_Problem statement:_
Write out the stretch of lines below that begins at the line with "Pour installer Docker" and ends at the line with "### Installer Docker Compose", including both, exactly as given and nothing more.

_Given entries:_
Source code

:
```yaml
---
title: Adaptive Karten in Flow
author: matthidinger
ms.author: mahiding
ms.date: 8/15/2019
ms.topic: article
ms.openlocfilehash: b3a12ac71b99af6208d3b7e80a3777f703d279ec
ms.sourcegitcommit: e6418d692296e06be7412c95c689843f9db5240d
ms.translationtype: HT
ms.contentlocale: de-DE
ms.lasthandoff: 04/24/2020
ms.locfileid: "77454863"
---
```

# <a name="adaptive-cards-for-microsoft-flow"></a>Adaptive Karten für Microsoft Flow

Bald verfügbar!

==

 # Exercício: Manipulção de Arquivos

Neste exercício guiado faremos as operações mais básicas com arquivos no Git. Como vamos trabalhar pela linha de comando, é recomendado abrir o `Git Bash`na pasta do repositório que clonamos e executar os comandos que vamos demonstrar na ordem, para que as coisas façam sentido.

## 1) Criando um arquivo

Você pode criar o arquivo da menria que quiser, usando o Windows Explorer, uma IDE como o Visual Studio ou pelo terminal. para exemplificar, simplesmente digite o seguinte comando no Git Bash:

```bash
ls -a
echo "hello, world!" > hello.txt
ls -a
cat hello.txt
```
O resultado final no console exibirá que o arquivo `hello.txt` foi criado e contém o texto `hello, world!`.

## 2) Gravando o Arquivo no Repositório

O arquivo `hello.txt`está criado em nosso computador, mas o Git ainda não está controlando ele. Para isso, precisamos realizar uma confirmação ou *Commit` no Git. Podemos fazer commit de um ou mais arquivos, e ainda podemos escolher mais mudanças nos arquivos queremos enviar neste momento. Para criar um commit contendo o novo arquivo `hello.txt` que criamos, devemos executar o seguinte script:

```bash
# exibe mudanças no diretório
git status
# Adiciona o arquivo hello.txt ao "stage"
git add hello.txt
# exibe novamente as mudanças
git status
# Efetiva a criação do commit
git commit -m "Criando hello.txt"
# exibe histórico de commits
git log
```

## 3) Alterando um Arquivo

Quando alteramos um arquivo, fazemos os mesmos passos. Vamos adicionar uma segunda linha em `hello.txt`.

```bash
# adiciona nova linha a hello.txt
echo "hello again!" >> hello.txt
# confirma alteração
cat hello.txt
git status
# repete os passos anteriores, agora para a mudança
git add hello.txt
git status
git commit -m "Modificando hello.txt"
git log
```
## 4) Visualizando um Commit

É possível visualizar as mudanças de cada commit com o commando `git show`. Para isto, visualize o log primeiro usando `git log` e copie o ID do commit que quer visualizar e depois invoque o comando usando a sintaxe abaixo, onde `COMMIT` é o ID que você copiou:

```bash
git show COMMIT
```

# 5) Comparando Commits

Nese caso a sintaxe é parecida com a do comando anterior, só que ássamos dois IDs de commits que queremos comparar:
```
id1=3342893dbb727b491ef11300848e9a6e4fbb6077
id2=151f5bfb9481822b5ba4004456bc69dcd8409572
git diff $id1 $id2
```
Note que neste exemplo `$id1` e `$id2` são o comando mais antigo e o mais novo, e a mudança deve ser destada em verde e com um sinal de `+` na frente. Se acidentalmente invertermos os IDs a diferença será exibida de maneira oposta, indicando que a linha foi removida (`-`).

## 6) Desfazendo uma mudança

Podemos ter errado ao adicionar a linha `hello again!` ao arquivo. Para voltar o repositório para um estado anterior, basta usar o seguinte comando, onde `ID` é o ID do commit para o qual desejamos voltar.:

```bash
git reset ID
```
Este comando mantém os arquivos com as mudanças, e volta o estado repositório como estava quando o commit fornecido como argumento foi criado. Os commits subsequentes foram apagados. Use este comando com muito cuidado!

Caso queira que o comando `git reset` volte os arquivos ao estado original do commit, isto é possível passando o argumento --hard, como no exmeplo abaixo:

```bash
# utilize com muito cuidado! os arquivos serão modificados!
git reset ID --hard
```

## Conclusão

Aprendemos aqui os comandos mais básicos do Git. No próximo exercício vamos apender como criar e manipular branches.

...

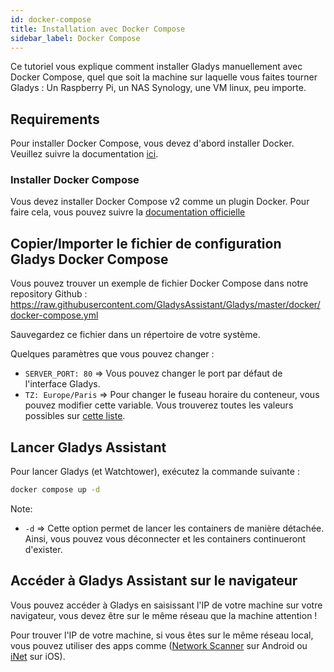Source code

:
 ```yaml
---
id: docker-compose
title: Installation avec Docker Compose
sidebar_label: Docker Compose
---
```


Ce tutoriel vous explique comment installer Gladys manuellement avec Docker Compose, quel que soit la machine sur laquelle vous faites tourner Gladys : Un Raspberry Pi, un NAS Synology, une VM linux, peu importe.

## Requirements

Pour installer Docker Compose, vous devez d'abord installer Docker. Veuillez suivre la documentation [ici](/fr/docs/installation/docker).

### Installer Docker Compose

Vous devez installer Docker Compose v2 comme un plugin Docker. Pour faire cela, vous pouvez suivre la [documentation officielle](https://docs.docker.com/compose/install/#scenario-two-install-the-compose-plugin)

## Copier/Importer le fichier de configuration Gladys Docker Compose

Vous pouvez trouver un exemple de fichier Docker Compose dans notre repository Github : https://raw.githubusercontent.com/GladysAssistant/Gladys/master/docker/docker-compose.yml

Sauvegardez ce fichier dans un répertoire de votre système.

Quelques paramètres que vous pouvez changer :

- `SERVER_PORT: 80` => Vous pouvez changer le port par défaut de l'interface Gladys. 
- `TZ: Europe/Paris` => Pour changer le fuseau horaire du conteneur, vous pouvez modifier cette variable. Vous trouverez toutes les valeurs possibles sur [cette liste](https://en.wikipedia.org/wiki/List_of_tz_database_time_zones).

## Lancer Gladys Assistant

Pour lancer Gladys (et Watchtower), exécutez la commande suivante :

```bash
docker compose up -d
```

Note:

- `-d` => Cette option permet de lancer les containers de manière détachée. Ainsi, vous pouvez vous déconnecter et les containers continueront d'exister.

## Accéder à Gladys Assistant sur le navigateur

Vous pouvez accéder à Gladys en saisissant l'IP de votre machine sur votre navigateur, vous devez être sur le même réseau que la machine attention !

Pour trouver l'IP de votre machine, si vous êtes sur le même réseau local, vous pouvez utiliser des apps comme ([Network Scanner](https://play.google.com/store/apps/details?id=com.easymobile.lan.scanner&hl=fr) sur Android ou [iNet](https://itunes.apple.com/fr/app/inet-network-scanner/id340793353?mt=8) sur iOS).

_Task response:_
Pour installer Docker Compose, vous devez d'abord installer Docker. Veuillez suivre la documentation [ici](/fr/docs/installation/docker).

### Installer Docker Compose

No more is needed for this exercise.